What you are asked to do: Find how many lines below mention "values". Nothing but the number is needed.
[[ Material provided, beginning ]]
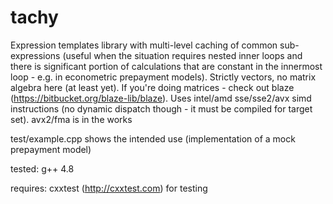 # tachy
Expression templates library with multi-level caching of common sub-expressions (useful when the situation requires nested inner loops and there is significant portion of calculations that are constant in the innermost loop - e.g. in econometric prepayment models). Strictly vectors, no matrix algebra here (at least yet). If you're doing matrices - check out blaze (https://bitbucket.org/blaze-lib/blaze). Uses intel/amd sse/sse2/avx simd instructions (no dynamic dispatch though - it must be compiled for target set). avx2/fma is in the works

test/example.cpp shows the intended use (implementation of a mock prepayment model)

tested:
g++ 4.8

requires:
cxxtest (http://cxxtest.com) for testing


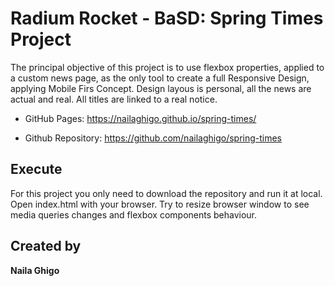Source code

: # Radium Rocket - BaSD: Spring Times Project

The principal objective of this project is to use flexbox properties, applied to a custom news page, as the only tool to create a full Responsive Design, applying Mobile Firs Concept.
Design layous is personal, all the news are actual and real.
All titles are linked to a real notice.

- GitHub Pages:
https://nailaghigo.github.io/spring-times/

- Github Repository:
https://github.com/nailaghigo/spring-times

## Execute
 
For this project you only need to download the repository and run it at local. Open index.html with your browser. Try to resize browser window to see media queries changes and flexbox components behaviour. 

## Created by
**Naila Ghigo**
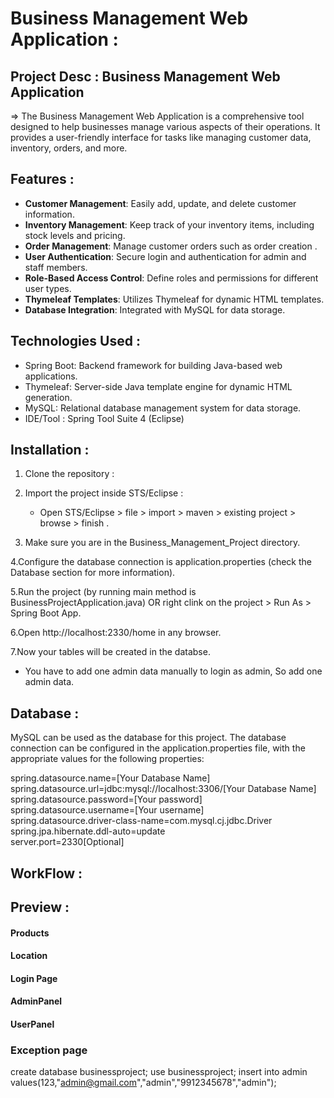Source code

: # Business Management Web Application : <br>



## Project Desc : Business Management Web Application 
  => The Business Management Web Application is a comprehensive tool designed to help businesses manage various aspects of their operations. 
          It provides a user-friendly interface for tasks like managing customer data, inventory, orders, and more.



## Features  :

- **Customer Management**: Easily add, update, and delete customer information.
- **Inventory Management**: Keep track of your inventory items, including stock levels and pricing.
- **Order Management**: Manage customer orders such as order creation .
- **User Authentication**: Secure login and authentication for admin and staff members.
- **Role-Based Access Control**: Define roles and permissions for different user types.
- **Thymeleaf Templates**: Utilizes Thymeleaf for dynamic HTML templates.
- **Database Integration**: Integrated with MySQL for data storage.




## Technologies Used :

- Spring Boot: Backend framework for building Java-based web applications.
- Thymeleaf: Server-side Java template engine for dynamic HTML generation.
- MySQL: Relational database management system for data storage.
- IDE/Tool : Spring Tool Suite 4 (Eclipse)




## Installation :

1. Clone the repository :
2. Import the project inside STS/Eclipse : <br>
     - Open STS/Eclipse > file > import > maven > existing project > browse > finish . <br>
     
3. Make sure you are in the Business_Management_Project directory. <br>



4.Configure the database connection is application.properties (check the Database section for more information). <br>

5.Run the project (by running main method is BusinessProjectApplication.java) OR right clink on the project > Run As > Spring Boot App. <br>

6.Open http://localhost:2330/home in any browser. <br>

7.Now your tables will be created in the databse. <br>
   - You have to add one admin data manually to login as admin, So add one admin data. <br>
    



## Database :

MySQL can be used as the database for this project. 
The database connection can be configured in the application.properties file, with the appropriate values for the following properties: <br>

spring.datasource.name=[Your Database Name] <br>
spring.datasource.url=jdbc:mysql://localhost:3306/[Your Database Name] <br>
spring.datasource.password=[Your password] <br>
spring.datasource.username=[Your username] <br>
spring.datasource.driver-class-name=com.mysql.cj.jdbc.Driver <br>
spring.jpa.hibernate.ddl-auto=update <br>
server.port=2330[Optional] <br>




## WorkFlow :




## Preview :


#### Products 


#### Location 



#### Login Page




#### AdminPanel


#### UserPanel 



### Exception page
create database businessproject;
use businessproject;
insert into admin values(123,"admin@gmail.com","admin","9912345678","admin");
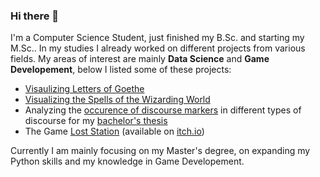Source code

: ### Hi there 🧙

I'm a Computer Science Student, just finished my B.Sc. and starting my M.Sc..
In my studies I already worked on different projects from various fields.
My areas of interest are mainly **Data Science** and **Game Developement**, below I listed some of these projects:
- [Visaulizing Letters of Goethe](https://github.com/Graunarmin/GreatMinds)
- [Visualizing the Spells of the Wizarding World](https://github.com/Graunarmin/VisuProject_HarryPotterSpells)
- Analyzing the [occurence of discourse markers](https://github.com/Graunarmin/Conversational-News_Bachelor) in different types of discourse for my [bachelor's thesis](https://webis.de/for-students/completed-theses.html#sacher_2021)
- The Game [Lost Station](https://github.com/Graunarmin/LostStation) (available on [itch.io](https://graunarmin.itch.io/lost-station))

Currently I am mainly focusing on my Master's degree, on expanding my Python skills and my knowledge in Game Developement.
[[ Material provided, end ]]
Exercise response: 2